◆ WHAT YOU NEED TO DO
Restate all data exactly. No images.

◆ EXERCISE MATERIAL
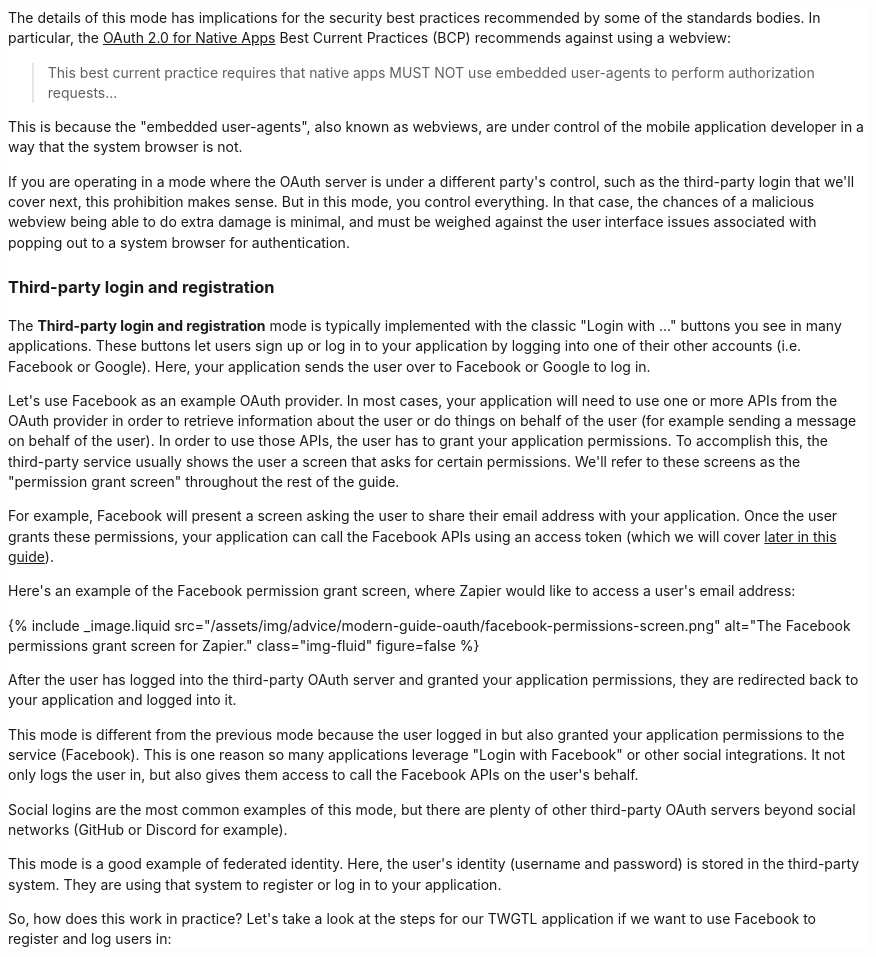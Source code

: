 The details of this mode has implications for the security best practices recommended by some of the standards bodies. In particular, the [OAuth 2.0 for Native Apps](https://tools.ietf.org/html/rfc8252) Best Current Practices (BCP) recommends against using a webview:

> This best current practice requires that native apps MUST NOT use embedded user-agents to perform authorization requests...

This is because the "embedded user-agents", also known as webviews, are under control of the mobile application developer in a way that the system browser is not. 

If you are operating in a mode where the OAuth server is under a different party's control, such as the third-party login that we'll cover next, this prohibition makes sense. But in this mode, you control everything. In that case, the chances of a malicious webview being able to do extra damage is minimal, and must be weighed against the user interface issues associated with popping out to a system browser for authentication.

### Third-party login and registration

The **Third-party login and registration** mode is typically implemented with the classic "Login with ..." buttons you see in many applications. These buttons let users sign up or log in to your application by logging into one of their other accounts (i.e. Facebook or Google). Here, your application sends the user over to Facebook or Google to log in.

Let's use Facebook as an example OAuth provider. In most cases, your application will need to use one or more APIs from the OAuth provider in order to retrieve information about the user or do things on behalf of the user (for example sending a message on behalf of the user). In order to use those APIs, the user has to grant your application permissions. To accomplish this, the third-party service usually shows the user a screen that asks for certain permissions. We'll refer to these screens as the "permission grant screen" throughout the rest of the guide.

For example, Facebook will present a screen asking the user to share their email address with your application. Once the user grants these permissions, your application can call the Facebook APIs using an access token (which we will cover [later in this guide](#third-party-login-and-registration-also-enterprise-login-and-registration-with-the-authorization-code-grant)). 

Here's an example of the Facebook permission grant screen, where Zapier would like to access a user's email address:

{% include _image.liquid src="/assets/img/advice/modern-guide-oauth/facebook-permissions-screen.png" alt="The Facebook permissions grant screen for Zapier." class="img-fluid" figure=false %}

After the user has logged into the third-party OAuth server and granted your application permissions, they are redirected back to your application and logged into it.

This mode is different from the previous mode because the user logged in but also granted your application permissions to the service (Facebook). This is one reason so many applications leverage "Login with Facebook" or other social integrations. It not only logs the user in, but also gives them access to call the Facebook APIs on the user's behalf.

Social logins are the most common examples of this mode, but there are plenty of other third-party OAuth servers beyond social networks (GitHub or Discord for example).

This mode is a good example of federated identity. Here, the user's identity (username and password) is stored in the third-party system. They are using that system to register or log in to your application.

So, how does this work in practice? Let's take a look at the steps for our TWGTL application if we want to use Facebook to register and log users in:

◆ OUTPUT OF THE EXERCISE
Source code

: The details of this mode has implications for the security best practices recommended by some of the standards bodies. In particular, the [OAuth 2.0 for Native Apps](https://tools.ietf.org/html/rfc8252) Best Current Practices (BCP) recommends against using a webview:

> This best current practice requires that native apps MUST NOT use embedded user-agents to perform authorization requests...

This is because the "embedded user-agents", also known as webviews, are under control of the mobile application developer in a way that the system browser is not. 

If you are operating in a mode where the OAuth server is under a different party's control, such as the third-party login that we'll cover next, this prohibition makes sense. But in this mode, you control everything. In that case, the chances of a malicious webview being able to do extra damage is minimal, and must be weighed against the user interface issues associated with popping out to a system browser for authentication.

### Third-party login and registration

The **Third-party login and registration** mode is typically implemented with the classic "Login with ..." buttons you see in many applications. These buttons let users sign up or log in to your application by logging into one of their other accounts (i.e. Facebook or Google). Here, your application sends the user over to Facebook or Google to log in.

Let's use Facebook as an example OAuth provider. In most cases, your application will need to use one or more APIs from the OAuth provider in order to retrieve information about the user or do things on behalf of the user (for example sending a message on behalf of the user). In order to use those APIs, the user has to grant your application permissions. To accomplish this, the third-party service usually shows the user a screen that asks for certain permissions. We'll refer to these screens as the "permission grant screen" throughout the rest of the guide.

For example, Facebook will present a screen asking the user to share their email address with your application. Once the user grants these permissions, your application can call the Facebook APIs using an access token (which we will cover [later in this guide](#third-party-login-and-registration-also-enterprise-login-and-registration-with-the-authorization-code-grant)). 

Here's an example of the Facebook permission grant screen, where Zapier would like to access a user's email address:

{% include _image.liquid src="/assets/img/advice/modern-guide-oauth/facebook-permissions-screen.png" alt="The Facebook permissions grant screen for Zapier." class="img-fluid" figure=false %}

After the user has logged into the third-party OAuth server and granted your application permissions, they are redirected back to your application and logged into it.

This mode is different from the previous mode because the user logged in but also granted your application permissions to the service (Facebook). This is one reason so many applications leverage "Login with Facebook" or other social integrations. It not only logs the user in, but also gives them access to call the Facebook APIs on the user's behalf.

Social logins are the most common examples of this mode, but there are plenty of other third-party OAuth servers beyond social networks (GitHub or Discord for example).

This mode is a good example of federated identity. Here, the user's identity (username and password) is stored in the third-party system. They are using that system to register or log in to your application.

So, how does this work in practice? Let's take a look at the steps for our TWGTL application if we want to use Facebook to register and log users in:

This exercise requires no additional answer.